Listed records:
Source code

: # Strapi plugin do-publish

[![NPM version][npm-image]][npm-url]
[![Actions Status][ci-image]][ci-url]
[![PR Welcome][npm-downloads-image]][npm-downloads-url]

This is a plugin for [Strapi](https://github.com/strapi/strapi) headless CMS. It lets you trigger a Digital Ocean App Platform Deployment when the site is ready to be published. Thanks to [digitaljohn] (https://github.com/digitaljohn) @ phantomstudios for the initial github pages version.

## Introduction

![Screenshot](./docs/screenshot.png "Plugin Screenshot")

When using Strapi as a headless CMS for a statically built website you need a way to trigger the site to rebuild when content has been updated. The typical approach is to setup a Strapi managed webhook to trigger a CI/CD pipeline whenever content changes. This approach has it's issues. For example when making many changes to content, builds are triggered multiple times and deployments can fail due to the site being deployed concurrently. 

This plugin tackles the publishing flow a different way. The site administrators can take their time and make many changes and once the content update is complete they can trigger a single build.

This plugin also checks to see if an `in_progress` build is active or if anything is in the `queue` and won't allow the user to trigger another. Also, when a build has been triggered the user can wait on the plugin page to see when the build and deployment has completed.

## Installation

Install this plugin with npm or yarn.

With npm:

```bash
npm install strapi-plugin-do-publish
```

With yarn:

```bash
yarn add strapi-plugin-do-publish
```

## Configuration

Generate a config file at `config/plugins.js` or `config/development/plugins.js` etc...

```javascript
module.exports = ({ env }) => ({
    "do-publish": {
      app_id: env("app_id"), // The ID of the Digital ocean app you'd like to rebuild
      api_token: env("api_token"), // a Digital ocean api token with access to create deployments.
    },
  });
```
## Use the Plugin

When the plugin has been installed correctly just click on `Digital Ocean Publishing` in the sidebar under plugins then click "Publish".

...

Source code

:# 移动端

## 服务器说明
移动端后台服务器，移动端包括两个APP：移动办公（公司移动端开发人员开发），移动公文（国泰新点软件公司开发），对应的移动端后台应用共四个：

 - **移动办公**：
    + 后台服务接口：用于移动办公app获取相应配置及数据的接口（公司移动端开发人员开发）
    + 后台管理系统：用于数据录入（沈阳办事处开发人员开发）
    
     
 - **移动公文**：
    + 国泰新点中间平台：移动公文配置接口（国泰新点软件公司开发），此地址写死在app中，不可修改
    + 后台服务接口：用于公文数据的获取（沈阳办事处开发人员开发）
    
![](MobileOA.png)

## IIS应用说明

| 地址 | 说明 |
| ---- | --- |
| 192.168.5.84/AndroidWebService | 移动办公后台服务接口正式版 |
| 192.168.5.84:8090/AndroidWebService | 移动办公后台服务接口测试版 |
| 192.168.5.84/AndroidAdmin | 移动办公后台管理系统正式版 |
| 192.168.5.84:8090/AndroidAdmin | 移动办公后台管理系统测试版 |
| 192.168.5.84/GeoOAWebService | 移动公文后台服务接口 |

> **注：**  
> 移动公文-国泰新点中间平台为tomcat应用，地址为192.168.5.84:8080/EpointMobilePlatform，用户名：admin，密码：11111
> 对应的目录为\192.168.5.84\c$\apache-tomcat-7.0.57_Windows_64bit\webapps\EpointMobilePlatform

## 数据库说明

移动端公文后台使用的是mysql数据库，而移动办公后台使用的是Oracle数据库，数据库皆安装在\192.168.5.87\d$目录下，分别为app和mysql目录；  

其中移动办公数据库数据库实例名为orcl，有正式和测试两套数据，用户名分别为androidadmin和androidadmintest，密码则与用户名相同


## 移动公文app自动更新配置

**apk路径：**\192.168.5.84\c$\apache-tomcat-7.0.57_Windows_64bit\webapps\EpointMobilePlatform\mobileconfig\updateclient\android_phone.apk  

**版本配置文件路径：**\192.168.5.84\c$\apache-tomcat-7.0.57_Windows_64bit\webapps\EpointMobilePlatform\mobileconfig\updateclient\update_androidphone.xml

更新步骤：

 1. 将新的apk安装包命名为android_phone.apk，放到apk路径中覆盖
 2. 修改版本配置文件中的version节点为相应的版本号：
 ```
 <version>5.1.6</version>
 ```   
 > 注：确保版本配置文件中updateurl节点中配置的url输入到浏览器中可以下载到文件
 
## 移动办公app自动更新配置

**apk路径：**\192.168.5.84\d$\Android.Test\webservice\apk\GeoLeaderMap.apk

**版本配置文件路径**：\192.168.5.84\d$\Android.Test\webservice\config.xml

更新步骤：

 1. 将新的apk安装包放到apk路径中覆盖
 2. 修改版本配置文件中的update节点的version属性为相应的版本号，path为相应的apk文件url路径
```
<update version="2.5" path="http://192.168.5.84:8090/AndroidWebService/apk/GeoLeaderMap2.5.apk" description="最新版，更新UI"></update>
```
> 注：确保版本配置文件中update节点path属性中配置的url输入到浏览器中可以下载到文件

Action item: Write the number of lines in the data above that contain "mobileconfig", adding no other words.

Answer for the task: 2